• _Exercise requirements_: Each line of the listing must be set down exactly as it stands.

• _Records for this exercise_:
□ □ □ □ □ □ □

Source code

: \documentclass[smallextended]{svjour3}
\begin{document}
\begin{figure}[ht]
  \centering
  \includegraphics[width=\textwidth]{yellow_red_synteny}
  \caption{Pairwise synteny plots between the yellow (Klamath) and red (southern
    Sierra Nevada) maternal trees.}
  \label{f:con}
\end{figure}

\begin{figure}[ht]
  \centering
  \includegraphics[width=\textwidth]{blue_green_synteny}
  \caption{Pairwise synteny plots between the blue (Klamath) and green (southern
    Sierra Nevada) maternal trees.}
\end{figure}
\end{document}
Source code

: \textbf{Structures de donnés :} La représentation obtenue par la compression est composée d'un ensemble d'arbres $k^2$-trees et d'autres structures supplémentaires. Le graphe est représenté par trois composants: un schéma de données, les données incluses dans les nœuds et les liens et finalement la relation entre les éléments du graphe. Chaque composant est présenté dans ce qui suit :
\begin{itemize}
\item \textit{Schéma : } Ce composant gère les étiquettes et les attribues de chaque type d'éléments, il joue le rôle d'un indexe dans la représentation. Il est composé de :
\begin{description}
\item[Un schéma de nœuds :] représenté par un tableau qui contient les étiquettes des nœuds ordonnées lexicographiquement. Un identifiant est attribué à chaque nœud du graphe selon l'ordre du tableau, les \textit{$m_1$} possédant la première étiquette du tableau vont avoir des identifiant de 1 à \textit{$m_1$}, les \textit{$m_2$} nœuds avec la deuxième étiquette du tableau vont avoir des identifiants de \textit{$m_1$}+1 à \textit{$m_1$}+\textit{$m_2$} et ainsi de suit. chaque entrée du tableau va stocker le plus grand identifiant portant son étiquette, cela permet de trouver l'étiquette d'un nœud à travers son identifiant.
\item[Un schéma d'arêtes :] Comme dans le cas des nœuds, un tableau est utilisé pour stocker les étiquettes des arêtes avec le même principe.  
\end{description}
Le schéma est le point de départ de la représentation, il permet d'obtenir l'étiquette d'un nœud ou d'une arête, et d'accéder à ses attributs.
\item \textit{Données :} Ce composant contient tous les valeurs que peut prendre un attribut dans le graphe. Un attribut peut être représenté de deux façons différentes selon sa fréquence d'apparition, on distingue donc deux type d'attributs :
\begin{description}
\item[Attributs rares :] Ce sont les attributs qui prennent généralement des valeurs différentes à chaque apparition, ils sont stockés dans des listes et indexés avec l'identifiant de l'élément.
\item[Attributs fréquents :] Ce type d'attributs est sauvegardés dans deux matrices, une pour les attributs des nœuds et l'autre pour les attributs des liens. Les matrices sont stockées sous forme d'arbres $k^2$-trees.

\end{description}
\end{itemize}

□ □ □ □ □ □ □

• _Result_:
Source code

: \documentclass[smallextended]{svjour3}
\begin{document}
\begin{figure}[ht]
  \centering
  \includegraphics[width=\textwidth]{yellow_red_synteny}
  \caption{Pairwise synteny plots between the yellow (Klamath) and red (southern
    Sierra Nevada) maternal trees.}
  \label{f:con}
\end{figure}

\begin{figure}[ht]
  \centering
  \includegraphics[width=\textwidth]{blue_green_synteny}
  \caption{Pairwise synteny plots between the blue (Klamath) and green (southern
    Sierra Nevada) maternal trees.}
\end{figure}
\end{document}
Source code

: \textbf{Structures de donnés :} La représentation obtenue par la compression est composée d'un ensemble d'arbres $k^2$-trees et d'autres structures supplémentaires. Le graphe est représenté par trois composants: un schéma de données, les données incluses dans les nœuds et les liens et finalement la relation entre les éléments du graphe. Chaque composant est présenté dans ce qui suit :
\begin{itemize}
\item \textit{Schéma : } Ce composant gère les étiquettes et les attribues de chaque type d'éléments, il joue le rôle d'un indexe dans la représentation. Il est composé de :
\begin{description}
\item[Un schéma de nœuds :] représenté par un tableau qui contient les étiquettes des nœuds ordonnées lexicographiquement. Un identifiant est attribué à chaque nœud du graphe selon l'ordre du tableau, les \textit{$m_1$} possédant la première étiquette du tableau vont avoir des identifiant de 1 à \textit{$m_1$}, les \textit{$m_2$} nœuds avec la deuxième étiquette du tableau vont avoir des identifiants de \textit{$m_1$}+1 à \textit{$m_1$}+\textit{$m_2$} et ainsi de suit. chaque entrée du tableau va stocker le plus grand identifiant portant son étiquette, cela permet de trouver l'étiquette d'un nœud à travers son identifiant.
\item[Un schéma d'arêtes :] Comme dans le cas des nœuds, un tableau est utilisé pour stocker les étiquettes des arêtes avec le même principe.  
\end{description}
Le schéma est le point de départ de la représentation, il permet d'obtenir l'étiquette d'un nœud ou d'une arête, et d'accéder à ses attributs.
\item \textit{Données :} Ce composant contient tous les valeurs que peut prendre un attribut dans le graphe. Un attribut peut être représenté de deux façons différentes selon sa fréquence d'apparition, on distingue donc deux type d'attributs :
\begin{description}
\item[Attributs rares :] Ce sont les attributs qui prennent généralement des valeurs différentes à chaque apparition, ils sont stockés dans des listes et indexés avec l'identifiant de l'élément.
\item[Attributs fréquents :] Ce type d'attributs est sauvegardés dans deux matrices, une pour les attributs des nœuds et l'autre pour les attributs des liens. Les matrices sont stockées sous forme d'arbres $k^2$-trees.

\end{description}
\end{itemize}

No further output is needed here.